§ PROBLEM DESCRIPTION
Locate the string "арасындағы" in the records below. Copy every line where it occurs.

§ DATA SUPPLIED

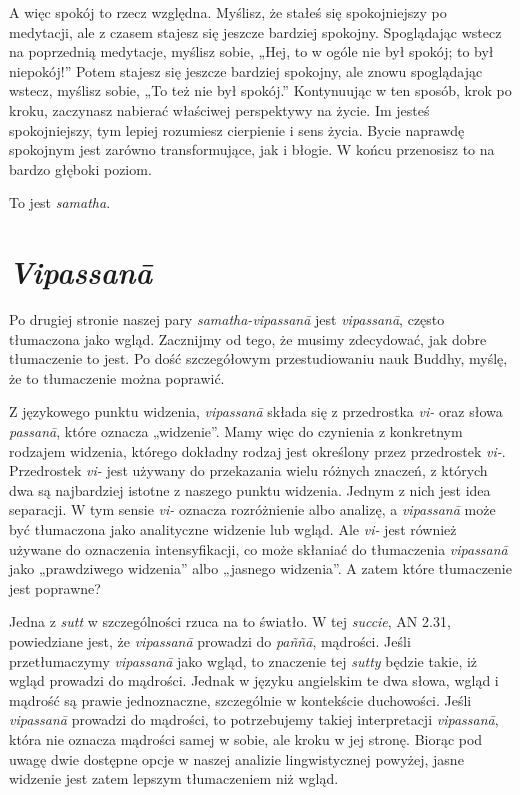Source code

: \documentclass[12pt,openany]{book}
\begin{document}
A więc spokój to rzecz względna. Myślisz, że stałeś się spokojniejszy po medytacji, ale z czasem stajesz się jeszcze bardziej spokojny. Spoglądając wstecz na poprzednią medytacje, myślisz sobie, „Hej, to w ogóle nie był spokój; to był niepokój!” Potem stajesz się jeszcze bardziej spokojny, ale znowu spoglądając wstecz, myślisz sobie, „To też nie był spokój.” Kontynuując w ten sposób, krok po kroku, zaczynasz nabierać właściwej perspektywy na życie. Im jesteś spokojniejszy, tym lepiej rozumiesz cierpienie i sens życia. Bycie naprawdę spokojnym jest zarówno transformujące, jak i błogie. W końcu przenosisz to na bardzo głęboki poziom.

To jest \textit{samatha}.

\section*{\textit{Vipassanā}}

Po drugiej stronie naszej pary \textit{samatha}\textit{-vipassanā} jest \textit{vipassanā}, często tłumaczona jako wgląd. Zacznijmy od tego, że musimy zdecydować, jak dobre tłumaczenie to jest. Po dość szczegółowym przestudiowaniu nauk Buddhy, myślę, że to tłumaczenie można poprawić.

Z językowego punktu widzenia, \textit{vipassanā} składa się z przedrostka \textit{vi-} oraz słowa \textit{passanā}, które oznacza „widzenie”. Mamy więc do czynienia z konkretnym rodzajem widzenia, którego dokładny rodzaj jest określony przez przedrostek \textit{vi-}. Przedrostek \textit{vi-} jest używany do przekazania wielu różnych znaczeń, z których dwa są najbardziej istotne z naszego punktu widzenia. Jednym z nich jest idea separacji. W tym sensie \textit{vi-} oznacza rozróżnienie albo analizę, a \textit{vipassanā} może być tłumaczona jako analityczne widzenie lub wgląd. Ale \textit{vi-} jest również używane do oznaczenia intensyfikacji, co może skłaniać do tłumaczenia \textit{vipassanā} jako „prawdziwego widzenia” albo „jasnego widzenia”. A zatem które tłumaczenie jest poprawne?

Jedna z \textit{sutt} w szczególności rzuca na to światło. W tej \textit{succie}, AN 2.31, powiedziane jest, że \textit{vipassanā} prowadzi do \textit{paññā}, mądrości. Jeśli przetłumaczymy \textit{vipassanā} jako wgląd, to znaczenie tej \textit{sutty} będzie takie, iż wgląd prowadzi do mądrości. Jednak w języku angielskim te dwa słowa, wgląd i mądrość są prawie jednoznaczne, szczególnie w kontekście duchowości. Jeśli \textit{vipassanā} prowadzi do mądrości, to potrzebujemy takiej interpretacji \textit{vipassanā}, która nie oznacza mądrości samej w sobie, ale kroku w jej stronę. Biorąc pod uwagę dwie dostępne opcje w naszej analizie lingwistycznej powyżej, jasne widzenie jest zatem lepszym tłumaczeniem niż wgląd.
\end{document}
...
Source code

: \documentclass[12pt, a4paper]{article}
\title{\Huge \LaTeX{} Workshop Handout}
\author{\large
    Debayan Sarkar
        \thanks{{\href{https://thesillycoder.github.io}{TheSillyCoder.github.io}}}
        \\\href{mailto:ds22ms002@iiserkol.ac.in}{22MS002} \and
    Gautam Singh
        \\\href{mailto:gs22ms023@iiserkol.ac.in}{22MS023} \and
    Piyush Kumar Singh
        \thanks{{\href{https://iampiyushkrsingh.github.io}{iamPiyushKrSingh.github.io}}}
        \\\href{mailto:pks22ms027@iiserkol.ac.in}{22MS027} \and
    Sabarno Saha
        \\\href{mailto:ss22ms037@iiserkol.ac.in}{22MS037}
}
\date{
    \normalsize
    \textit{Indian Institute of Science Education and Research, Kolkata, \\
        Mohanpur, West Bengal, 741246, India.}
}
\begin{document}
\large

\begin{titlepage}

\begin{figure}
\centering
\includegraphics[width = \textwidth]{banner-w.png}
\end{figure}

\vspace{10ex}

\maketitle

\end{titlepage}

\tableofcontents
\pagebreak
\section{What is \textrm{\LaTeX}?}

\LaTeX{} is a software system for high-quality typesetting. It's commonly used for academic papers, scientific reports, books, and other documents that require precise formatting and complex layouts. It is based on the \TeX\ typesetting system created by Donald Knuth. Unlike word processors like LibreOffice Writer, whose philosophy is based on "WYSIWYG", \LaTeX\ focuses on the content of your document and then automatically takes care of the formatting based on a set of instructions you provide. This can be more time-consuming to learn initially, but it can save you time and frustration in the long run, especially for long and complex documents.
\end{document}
---
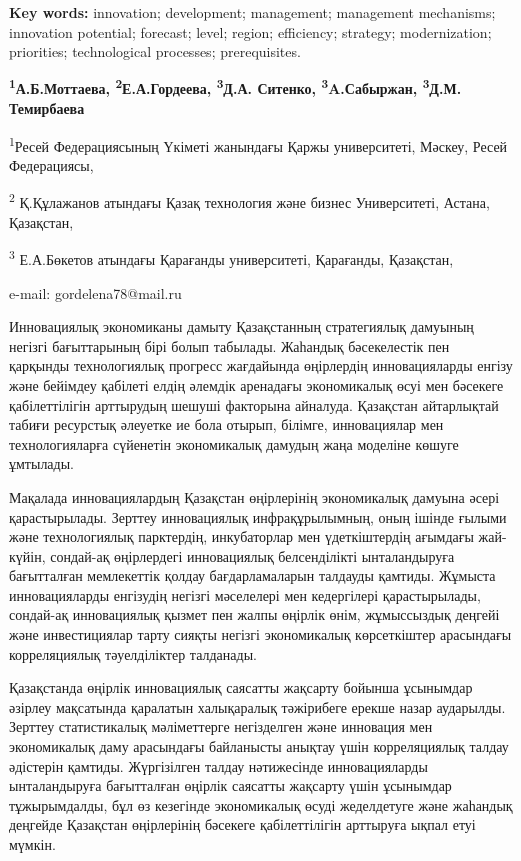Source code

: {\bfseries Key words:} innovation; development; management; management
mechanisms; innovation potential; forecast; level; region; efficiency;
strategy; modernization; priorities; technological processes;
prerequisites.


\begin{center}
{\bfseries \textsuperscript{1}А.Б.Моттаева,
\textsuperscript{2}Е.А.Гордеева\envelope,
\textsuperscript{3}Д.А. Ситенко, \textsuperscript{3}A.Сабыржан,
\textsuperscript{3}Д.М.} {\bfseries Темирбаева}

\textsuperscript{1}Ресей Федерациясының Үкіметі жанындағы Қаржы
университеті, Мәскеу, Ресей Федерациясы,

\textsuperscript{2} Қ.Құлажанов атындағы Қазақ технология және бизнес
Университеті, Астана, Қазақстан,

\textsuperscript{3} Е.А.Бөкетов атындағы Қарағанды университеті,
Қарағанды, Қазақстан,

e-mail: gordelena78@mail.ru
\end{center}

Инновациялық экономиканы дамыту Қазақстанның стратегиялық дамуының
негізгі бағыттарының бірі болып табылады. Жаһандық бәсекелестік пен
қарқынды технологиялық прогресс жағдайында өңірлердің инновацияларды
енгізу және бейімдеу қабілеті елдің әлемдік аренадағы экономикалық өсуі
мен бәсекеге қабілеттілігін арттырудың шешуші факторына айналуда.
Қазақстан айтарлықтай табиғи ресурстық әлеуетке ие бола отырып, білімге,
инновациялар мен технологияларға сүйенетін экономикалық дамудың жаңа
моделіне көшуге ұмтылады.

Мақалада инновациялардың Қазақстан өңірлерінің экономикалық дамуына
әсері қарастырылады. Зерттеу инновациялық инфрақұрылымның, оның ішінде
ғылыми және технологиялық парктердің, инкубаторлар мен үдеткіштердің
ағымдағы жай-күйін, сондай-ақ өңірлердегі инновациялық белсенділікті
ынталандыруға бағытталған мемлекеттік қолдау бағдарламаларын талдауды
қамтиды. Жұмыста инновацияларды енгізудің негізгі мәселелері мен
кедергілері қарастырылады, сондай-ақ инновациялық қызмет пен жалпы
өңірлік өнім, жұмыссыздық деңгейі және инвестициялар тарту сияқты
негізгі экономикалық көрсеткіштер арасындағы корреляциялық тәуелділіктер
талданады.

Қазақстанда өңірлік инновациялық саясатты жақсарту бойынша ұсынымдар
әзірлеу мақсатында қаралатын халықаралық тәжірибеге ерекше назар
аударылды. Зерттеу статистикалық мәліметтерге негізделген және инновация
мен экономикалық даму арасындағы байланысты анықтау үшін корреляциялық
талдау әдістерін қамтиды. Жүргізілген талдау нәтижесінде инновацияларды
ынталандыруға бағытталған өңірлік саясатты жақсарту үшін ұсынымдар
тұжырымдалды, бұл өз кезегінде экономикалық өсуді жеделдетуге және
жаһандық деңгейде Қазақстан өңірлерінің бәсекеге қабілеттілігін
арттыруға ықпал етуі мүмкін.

§ YOUR RESPONSE
негізгі экономикалық көрсеткіштер арасындағы корреляциялық тәуелділіктер
мен экономикалық даму арасындағы байланысты анықтау үшін корреляциялық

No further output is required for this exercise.